[Document images with source code]
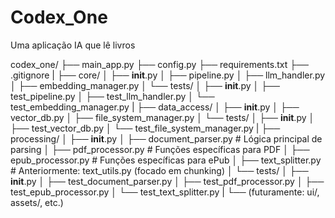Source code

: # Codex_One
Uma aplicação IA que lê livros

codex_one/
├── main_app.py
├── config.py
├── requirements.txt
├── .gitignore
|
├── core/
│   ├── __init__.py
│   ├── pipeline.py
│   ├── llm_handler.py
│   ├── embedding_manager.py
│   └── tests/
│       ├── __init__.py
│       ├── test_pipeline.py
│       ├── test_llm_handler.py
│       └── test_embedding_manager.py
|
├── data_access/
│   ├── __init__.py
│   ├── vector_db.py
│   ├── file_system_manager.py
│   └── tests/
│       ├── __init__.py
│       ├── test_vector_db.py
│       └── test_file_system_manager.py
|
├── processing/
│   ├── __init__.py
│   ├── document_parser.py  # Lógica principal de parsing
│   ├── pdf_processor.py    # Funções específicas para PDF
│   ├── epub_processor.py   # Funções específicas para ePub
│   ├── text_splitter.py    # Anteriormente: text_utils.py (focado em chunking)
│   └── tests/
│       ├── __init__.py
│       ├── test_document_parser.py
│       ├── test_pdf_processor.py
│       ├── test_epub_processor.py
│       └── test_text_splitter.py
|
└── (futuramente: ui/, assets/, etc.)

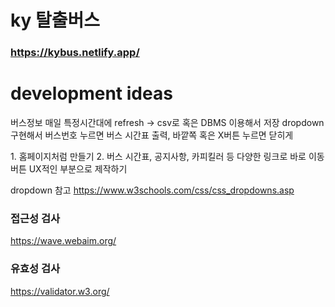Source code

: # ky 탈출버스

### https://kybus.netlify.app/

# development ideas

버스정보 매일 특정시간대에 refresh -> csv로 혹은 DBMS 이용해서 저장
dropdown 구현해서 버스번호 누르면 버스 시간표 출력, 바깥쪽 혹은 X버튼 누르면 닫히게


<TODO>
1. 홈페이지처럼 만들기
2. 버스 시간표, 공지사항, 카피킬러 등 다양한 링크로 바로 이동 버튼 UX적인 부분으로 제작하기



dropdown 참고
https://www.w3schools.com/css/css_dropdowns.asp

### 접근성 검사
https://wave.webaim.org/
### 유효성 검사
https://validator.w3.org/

■ PROBLEM DESCRIPTION ■
Transcribe the records verbatim and omit the images.

■ TASK RESPONSE ■
Source code

: # Codex_One
Uma aplicação IA que lê livros

codex_one/
├── main_app.py
├── config.py
├── requirements.txt
├── .gitignore
|
├── core/
│   ├── __init__.py
│   ├── pipeline.py
│   ├── llm_handler.py
│   ├── embedding_manager.py
│   └── tests/
│       ├── __init__.py
│       ├── test_pipeline.py
│       ├── test_llm_handler.py
│       └── test_embedding_manager.py
|
├── data_access/
│   ├── __init__.py
│   ├── vector_db.py
│   ├── file_system_manager.py
│   └── tests/
│       ├── __init__.py
│       ├── test_vector_db.py
│       └── test_file_system_manager.py
|
├── processing/
│   ├── __init__.py
│   ├── document_parser.py  # Lógica principal de parsing
│   ├── pdf_processor.py    # Funções específicas para PDF
│   ├── epub_processor.py   # Funções específicas para ePub
│   ├── text_splitter.py    # Anteriormente: text_utils.py (focado em chunking)
│   └── tests/
│       ├── __init__.py
│       ├── test_document_parser.py
│       ├── test_pdf_processor.py
│       ├── test_epub_processor.py
│       └── test_text_splitter.py
|
└── (futuramente: ui/, assets/, etc.)

Source code

: # ky 탈출버스

### https://kybus.netlify.app/

# development ideas

버스정보 매일 특정시간대에 refresh -> csv로 혹은 DBMS 이용해서 저장
dropdown 구현해서 버스번호 누르면 버스 시간표 출력, 바깥쪽 혹은 X버튼 누르면 닫히게


<TODO>
1. 홈페이지처럼 만들기
2. 버스 시간표, 공지사항, 카피킬러 등 다양한 링크로 바로 이동 버튼 UX적인 부분으로 제작하기



dropdown 참고
https://www.w3schools.com/css/css_dropdowns.asp

### 접근성 검사
https://wave.webaim.org/
### 유효성 검사
https://validator.w3.org/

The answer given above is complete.